Game Boy Color runs TinyStories-260K transformer natively
260K parameter AI model runs on a 1998 handheld with no internet.
A developer has achieved a remarkable feat of computational minimalism: running a real transformer language model entirely on an unmodified Game Boy Color. Maddie Dreese ported Andrej Karpathy's TinyStories-260K model—a 260K-parameter model originally designed for storytelling tasks—to the GBC's 8-bit Z80-like CPU. The model weights are converted to INT8 precision and stored in bank-switched cartridge ROM (via an EZ Flash Junior flash cart). Because the GBC lacks floating-point hardware, all arithmetic uses fixed-point approximations, leading to considerable accuracy loss. The prompt is entered using the D-pad and buttons via an on-screen keyboard, tokenized on-device, then the ROM runs both transformer prefill and autoregressive generation.

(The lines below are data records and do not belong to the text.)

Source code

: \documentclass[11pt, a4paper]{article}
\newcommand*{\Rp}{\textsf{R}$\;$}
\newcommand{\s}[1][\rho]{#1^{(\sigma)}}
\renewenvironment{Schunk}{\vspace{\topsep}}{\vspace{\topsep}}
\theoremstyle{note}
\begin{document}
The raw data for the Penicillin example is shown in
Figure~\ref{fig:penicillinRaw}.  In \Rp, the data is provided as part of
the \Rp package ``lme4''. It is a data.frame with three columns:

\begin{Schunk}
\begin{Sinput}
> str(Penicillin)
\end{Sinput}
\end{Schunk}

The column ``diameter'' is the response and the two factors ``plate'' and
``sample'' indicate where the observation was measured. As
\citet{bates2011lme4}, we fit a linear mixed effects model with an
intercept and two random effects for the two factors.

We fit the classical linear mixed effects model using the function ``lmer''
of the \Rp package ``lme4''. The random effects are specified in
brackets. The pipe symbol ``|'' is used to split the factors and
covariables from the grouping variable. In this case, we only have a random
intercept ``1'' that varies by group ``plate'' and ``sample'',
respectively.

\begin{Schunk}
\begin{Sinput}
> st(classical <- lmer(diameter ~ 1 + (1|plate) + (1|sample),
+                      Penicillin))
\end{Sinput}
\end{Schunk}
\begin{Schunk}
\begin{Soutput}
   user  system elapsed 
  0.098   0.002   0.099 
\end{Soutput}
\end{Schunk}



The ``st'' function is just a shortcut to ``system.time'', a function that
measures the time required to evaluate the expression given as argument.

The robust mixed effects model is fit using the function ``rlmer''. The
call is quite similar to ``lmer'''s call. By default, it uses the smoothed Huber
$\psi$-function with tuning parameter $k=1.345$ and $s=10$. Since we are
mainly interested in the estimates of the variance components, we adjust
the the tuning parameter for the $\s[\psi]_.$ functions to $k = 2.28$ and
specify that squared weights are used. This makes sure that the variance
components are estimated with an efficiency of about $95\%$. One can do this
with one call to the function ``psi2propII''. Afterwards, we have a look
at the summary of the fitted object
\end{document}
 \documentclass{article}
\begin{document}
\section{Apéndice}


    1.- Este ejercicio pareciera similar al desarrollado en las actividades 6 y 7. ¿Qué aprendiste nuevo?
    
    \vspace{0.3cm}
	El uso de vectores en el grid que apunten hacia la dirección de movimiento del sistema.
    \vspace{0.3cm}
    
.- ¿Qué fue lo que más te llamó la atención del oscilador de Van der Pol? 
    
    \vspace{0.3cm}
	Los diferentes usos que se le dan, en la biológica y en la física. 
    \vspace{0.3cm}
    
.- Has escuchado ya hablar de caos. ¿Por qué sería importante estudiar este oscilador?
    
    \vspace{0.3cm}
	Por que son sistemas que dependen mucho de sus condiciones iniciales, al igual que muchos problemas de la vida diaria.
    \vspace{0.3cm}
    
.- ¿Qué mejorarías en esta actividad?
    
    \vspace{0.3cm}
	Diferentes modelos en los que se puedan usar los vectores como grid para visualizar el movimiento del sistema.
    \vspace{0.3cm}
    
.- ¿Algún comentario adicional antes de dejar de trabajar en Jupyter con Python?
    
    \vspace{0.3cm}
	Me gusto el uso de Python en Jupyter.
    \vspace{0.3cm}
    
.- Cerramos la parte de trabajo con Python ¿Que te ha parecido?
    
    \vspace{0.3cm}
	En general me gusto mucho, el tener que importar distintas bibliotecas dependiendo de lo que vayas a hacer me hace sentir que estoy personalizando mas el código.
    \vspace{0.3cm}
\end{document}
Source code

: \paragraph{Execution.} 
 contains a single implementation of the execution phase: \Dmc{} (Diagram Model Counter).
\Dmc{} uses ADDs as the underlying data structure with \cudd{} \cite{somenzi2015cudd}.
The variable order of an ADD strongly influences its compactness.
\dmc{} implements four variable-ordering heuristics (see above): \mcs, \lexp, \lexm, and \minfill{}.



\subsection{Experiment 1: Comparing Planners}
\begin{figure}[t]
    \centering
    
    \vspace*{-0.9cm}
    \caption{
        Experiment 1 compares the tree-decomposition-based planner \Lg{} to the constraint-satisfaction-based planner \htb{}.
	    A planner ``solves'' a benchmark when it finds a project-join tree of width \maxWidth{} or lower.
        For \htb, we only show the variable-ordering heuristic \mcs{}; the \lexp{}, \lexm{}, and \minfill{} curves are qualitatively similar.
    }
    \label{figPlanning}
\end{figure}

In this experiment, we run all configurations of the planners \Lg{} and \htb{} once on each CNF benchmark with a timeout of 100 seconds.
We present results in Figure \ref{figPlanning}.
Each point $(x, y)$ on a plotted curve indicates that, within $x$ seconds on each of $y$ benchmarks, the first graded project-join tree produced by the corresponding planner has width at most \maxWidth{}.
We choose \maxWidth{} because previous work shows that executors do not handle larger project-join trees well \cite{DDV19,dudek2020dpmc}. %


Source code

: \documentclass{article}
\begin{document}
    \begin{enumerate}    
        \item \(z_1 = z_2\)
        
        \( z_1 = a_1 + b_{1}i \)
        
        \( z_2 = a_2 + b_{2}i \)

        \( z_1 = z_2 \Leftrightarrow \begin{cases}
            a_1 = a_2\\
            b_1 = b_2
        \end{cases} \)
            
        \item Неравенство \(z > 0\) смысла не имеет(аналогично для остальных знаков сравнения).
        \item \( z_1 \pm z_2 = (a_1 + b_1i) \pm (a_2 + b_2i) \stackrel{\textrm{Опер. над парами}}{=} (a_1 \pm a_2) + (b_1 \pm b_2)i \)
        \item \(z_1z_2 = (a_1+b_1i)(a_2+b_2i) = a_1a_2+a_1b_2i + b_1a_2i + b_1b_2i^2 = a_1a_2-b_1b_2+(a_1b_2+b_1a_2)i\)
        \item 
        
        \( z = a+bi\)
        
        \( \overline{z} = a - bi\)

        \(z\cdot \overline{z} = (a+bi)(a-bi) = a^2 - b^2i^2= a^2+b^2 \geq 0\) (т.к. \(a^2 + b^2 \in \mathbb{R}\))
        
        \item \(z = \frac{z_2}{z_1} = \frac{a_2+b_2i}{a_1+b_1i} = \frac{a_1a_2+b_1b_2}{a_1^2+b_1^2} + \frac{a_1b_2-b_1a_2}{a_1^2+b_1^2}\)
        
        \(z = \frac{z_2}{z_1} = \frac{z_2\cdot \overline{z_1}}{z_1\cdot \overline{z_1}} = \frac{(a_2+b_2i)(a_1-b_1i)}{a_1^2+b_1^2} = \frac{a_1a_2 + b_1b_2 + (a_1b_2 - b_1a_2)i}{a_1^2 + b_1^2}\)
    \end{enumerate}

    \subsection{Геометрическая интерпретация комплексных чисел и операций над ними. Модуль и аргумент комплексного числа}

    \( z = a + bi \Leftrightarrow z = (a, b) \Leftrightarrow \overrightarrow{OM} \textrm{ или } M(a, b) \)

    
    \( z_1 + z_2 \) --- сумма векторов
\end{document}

The KV cache is stored in cartridge SRAM due to the GBC's tiny 8KB work RAM. Unsurprisingly, inference is extremely slow—seconds per token—and the output is gibberish, but the core forward pass and attention mechanism function correctly.
This project underscores how far AI efficiency has come: a 260K-parameter transformer (roughly equivalent to the smallest GPT-2 variant) can be crammed into a 1998 handheld gaming system with a 4.19 MHz CPU, 32KB RAM, and 64KB addressable ROM space. Dreese used Codex (an AI coding assistant) to help build the ROM, and the source is available on GitHub. While not practically useful, it proves that even the most limited hardware can execute modern transformer architectures with aggressive quantization and careful memory management. The achievement resonates with the retrocomputing and AI-at-the-edge communities, showing that the gap between 'impossible' and 'possible' is often just clever engineering.
- Model: TinyStories-260K, weights converted to INT8 fixed-point math for the GBC's lack of FPU.
- Hardware: Stock Game Boy Color + EZ Flash Junior cartridge; no phone, PC, Wi-Fi, or cloud.
- Performance: Extremely slow (seconds per token) and output is gibberish, but prefill + autoregressive generation works on-device.
Why It Matters
Proves transformer inference is feasible on 25-year-old hardware, pushing the edge of embedded AI.